りした事があると云ふ記念品になつて残つてゐるだけである。
 毎日客の数が殖えて、セルギウスは祈祷をしたり、心の修養を謀つたりする時間が少くなつた。稀《まれ》に心の明るくなつた刹那が来ると、セルギウスは自分を地から湧く泉に此べて見る。自分は最初から水の湧く力の弱い泉ではあつたが、兎に角生きた水が噴き出してゐた。静に底から洩いて来て、外へ溢れてゐた。その泉のやうに、自分は素《も》と真《しん》の生活をしてゐたのだ。そこへあの女が来た。今では尼になつてアグニアと呼ばれてゐる女である。あれが来てゐた一晩の間、自分はあれが事を思ひ続けてゐたが、それと同じやうに今でもあれが事は心に刻まれて残つてゐる。あの女は自分が真の生活をしてゐる時、自分を誘惑しに来たのだ。そしてその清い泉の一口を飲んだ。それから後はもう自分の泉には水がたんとは溜まらない。そこへ咽のかわく人が大勢来てせぎ合つて、互に押し退けようとしてゐる。その人達の足で、昔の泉は踏み躪《にじ》られて跡には汚い泥が残つてゐる。セルギウスは稀に心の明るくなつた刹那には、こんな風に考へてゐる。併しそれは稀の事で、不断は疲れてゐる。そして自分の疲れた有様を見て独りで感動してゐる。

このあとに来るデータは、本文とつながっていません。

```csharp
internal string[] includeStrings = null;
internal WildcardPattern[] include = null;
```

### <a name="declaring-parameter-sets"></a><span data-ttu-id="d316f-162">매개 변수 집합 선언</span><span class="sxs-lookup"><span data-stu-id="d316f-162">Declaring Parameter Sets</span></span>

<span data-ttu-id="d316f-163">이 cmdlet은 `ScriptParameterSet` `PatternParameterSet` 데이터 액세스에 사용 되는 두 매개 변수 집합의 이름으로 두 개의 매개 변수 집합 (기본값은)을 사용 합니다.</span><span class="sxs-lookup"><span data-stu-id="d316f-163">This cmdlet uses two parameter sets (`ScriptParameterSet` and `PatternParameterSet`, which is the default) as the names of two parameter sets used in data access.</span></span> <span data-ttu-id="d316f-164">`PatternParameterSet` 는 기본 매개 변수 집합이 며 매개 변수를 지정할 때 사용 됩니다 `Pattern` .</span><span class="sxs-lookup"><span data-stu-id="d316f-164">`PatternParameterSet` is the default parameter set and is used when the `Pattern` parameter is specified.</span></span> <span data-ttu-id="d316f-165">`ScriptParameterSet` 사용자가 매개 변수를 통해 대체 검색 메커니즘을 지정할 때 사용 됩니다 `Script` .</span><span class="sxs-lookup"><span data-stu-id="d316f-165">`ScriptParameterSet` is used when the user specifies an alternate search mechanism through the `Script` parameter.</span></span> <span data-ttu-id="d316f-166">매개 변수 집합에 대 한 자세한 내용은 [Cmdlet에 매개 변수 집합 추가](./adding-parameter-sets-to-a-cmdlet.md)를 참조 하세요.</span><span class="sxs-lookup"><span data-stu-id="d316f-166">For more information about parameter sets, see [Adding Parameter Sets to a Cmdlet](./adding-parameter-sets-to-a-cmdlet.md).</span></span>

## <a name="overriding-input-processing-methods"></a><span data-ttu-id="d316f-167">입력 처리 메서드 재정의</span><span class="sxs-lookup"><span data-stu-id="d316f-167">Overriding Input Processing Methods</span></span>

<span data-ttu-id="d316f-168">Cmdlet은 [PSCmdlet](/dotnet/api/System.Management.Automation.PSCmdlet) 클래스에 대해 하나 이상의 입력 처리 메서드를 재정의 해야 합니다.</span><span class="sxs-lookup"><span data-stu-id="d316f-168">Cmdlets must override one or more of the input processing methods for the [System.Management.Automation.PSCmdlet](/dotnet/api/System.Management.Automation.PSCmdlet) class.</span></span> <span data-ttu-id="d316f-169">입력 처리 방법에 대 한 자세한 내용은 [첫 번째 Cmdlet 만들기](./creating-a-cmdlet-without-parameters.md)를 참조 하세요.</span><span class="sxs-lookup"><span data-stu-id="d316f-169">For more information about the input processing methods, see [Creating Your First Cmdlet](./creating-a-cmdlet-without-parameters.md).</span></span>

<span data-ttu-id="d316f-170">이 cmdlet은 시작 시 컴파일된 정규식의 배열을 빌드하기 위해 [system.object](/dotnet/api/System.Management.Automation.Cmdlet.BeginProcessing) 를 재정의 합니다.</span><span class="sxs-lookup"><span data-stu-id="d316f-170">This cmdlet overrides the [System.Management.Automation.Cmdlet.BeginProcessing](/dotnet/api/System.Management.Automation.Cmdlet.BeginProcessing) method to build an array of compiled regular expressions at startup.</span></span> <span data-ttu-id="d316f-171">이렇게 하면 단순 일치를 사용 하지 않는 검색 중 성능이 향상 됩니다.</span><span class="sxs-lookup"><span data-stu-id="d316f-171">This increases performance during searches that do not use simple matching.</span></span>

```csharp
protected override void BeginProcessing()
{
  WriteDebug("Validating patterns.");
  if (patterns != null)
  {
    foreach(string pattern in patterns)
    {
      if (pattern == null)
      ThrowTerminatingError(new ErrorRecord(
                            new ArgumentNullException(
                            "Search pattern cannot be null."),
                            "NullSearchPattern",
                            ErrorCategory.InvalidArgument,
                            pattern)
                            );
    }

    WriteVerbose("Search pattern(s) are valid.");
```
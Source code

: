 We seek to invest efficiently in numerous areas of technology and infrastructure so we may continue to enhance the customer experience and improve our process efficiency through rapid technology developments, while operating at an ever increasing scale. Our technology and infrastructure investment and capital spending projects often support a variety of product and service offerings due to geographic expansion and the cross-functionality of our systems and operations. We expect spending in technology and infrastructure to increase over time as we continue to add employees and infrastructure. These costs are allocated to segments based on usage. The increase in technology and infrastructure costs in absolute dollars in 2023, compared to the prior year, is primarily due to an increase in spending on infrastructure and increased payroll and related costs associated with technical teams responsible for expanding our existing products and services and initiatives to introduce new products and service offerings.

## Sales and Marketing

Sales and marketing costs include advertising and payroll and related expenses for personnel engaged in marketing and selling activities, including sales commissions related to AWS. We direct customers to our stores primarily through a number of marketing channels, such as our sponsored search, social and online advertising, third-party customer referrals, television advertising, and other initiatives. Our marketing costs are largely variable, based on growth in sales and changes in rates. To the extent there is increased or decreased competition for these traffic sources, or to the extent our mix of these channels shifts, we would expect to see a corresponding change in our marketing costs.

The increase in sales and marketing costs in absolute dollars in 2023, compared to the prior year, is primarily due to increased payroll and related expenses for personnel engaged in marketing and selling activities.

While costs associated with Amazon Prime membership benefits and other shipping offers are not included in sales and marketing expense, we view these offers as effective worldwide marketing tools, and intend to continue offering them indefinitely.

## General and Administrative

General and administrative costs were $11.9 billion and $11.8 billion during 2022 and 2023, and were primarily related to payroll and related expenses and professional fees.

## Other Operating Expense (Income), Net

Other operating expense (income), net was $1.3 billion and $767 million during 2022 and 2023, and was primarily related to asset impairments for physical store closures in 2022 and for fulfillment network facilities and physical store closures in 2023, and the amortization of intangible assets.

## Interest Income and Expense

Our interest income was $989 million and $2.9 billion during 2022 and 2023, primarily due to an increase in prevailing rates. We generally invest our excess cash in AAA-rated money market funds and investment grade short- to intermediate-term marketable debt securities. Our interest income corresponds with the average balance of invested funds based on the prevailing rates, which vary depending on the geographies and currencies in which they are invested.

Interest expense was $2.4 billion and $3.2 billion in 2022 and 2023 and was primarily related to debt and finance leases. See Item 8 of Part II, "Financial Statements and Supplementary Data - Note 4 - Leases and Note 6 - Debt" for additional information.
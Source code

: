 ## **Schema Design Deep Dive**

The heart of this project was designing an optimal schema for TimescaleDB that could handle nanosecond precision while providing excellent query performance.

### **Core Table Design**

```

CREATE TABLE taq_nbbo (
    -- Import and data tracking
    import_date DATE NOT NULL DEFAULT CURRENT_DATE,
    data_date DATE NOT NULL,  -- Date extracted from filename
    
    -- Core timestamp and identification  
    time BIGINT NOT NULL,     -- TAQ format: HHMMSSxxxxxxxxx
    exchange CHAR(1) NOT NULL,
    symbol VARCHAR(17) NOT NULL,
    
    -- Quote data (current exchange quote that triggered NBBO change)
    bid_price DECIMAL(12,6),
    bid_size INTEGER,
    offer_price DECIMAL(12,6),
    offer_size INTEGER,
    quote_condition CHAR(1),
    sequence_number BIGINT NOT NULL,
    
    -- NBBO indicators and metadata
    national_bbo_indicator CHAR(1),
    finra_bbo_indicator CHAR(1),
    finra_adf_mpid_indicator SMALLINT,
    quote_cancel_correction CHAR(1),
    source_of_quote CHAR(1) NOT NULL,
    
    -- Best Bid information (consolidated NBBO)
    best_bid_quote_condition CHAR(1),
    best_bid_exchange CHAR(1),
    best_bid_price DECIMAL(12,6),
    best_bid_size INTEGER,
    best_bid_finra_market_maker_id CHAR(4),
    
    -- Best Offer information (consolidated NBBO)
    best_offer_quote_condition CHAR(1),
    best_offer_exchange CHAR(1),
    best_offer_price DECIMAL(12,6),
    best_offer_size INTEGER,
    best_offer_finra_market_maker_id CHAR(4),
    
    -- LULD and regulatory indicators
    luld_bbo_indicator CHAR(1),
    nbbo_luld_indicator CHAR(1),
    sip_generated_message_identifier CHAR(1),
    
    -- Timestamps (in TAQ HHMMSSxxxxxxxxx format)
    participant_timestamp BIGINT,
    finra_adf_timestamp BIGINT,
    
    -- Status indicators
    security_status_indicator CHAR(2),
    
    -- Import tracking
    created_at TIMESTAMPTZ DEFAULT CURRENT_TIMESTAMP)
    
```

 春の事であつた。ロシアでクリスト復活祭の第四週の水曜日にする寺院の祭がある。その祭の前日であつた。セルギウスは草庵の小さい龕《がん》の前で晩のミサを読んだ。草庵には這入られるだけの人が這入つてゐた。二十人位もゐたゞらう。皆位の高い人や金持である。一体セルギウスは誰をでも草庵に入れる事にしてゐるが、いつもセルギウスに付けられてゐる僧と、日々《にち/\》僧院から草庵へ派遣する事になつてゐる当番の僧とで、人を選《え》り分る。草庵の外には群衆が押し合つてゐる。巡礼者が八十人許もゐて、それには女も多く交つてゐる。それ等が皆戸口の前にかたまつてゐて、セルギウスの出るのを待つて、祝福をして貰はうと思つてゐる。
 ミサは済んだ。セルギウスは歌を歌ひながら草庵を出て、先住の墓に参らうとした。併し門口を出ると、よろけて倒れさうになつた。するとすぐ背後《うしろ》に立つてゐた商人と寺番の役をしてゐる僧とが支へた。
「どうなさいました。セルギウス様。あゝ。わたし驚いてしまつた。まるで布のやうな白い色におなりなすつたのだもの。」かう云つたのは女の声である。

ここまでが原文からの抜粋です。